Progress and prospects for L2-based human papillomavirus vaccines

Abstract

Human papillomavirus (HPV) is a worldwide public health problem, particularly in resource-limited countries. Fifteen high-risk genital HPV types are sexually transmitted and cause 5% of all cancers worldwide, primarily cervical, anogenital and oropharyngeal carcinomas. Skin HPV types are generally associated with benign disease, but a subset is linked to non-melanoma skin cancer. Licensed HPV vaccines based on virus-like particles (VLPs) derived from L1 major capsid antigen of key high risk HPVs are effective at preventing these infections but do not cover cutaneous types and are not therapeutic. Vaccines targeting L2 minor capsid antigen, some using capsid display, adjuvant and fusions with early HPV antigens or Toll-like receptor agonists, are in development to fill these gaps. Progress and challenges with L2-based vaccines are summarized.

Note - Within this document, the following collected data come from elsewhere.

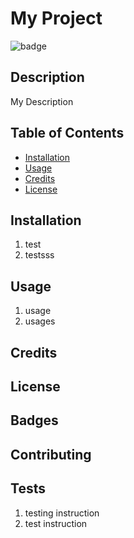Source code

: 
  # My Project

  ![badge](https://img.shields.io/badge/license-MIT'-blueviolet)
  
  
  ## Description
  My Description

  ## Table of Contents

  * [Installation](#installation)
  * [Usage](#usage)
  * [Credits](#credits)
  * [License](#license)
  
  ## Installation
  1. test
  2. testsss
  

  ## Usage
  1. usage
  2. usages
  

  ## Credits

  ## License

  ## Badges

  ## Contributing

  ## Tests
  1. testing instruction
  2. test instruction
  
  
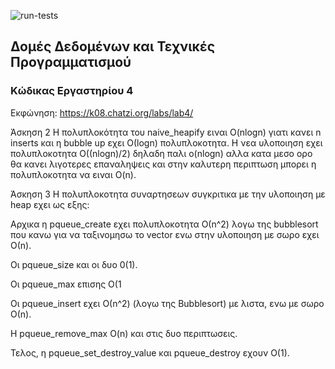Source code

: ![run-tests](../../workflows/run-tests/badge.svg)

## Δομές Δεδομένων και Τεχνικές Προγραμματισμού

### Κώδικας Εργαστηρίου 4

Εκφώνηση: https://k08.chatzi.org/labs/lab4/ 

Άσκηση 2
Η πολυπλοκότητα του naive_heapify ειναι O(nlogn) γιατι κανει n inserts και η bubble up εχει Ο(logn) πολυπλοκοτητα. 
Η νεα υλοποιηση εχει πολυπλοκοτητα Ο((nlogn)/2) δηλαδη παλι o(nlogn) αλλα κατα μεσο ορο θα κανει λιγοτερες επαναληψεις και στην καλυτερη περιπτωση μπορει η πολυπλοκοτητα να ειναι O(n). 

Άσκηση 3
Η πολυπλοκοτητα συναρτησεων συγκριτικα με την υλοποιηση με heap εχει ως εξης:

Αρχικα η pqueue_create εχει πολυπλοκοτητα Ο(n^2) λογω της bubblesort που κανω για να ταξινομησω το vector ενω στην υλοποιηση με σωρο εχει 
Ο(n).

Οι pqueue_size και οι δυο 0(1). 

Οι pqueue_max επισης Ο(1

Οι pqueue_insert εχει Ο(n^2) (λογω της Bubblesort) με λιστα, ενω με σωρο Ο(n).

H pqueue_remove_max O(n) και στις δυο περιπτωσεις.

Τελος, η pqueue_set_destroy_value και pqueue_destroy εχουν Ο(1).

Keywords: L2; adjuvant; anogenital cancer; capsid display; cervical cancer; human papillomavirus; multimer; non-melanoma skin cancer; oropharyngeal cancer; toll-like receptor agonist.

Figure 1

A RasMol-generated schematic of an MS2 VLP displaying a peptide representing HPV16 L2 (17-31). Red depicts the location of the N-terminus of the MS2 coat protein. L2 Peptides are displayed at the N-terminus of the viral coat protein (shown in red). In these recombinant VLPs, only 90 of the 180 coat proteins/VLP display the L2 peptide (shown in pink).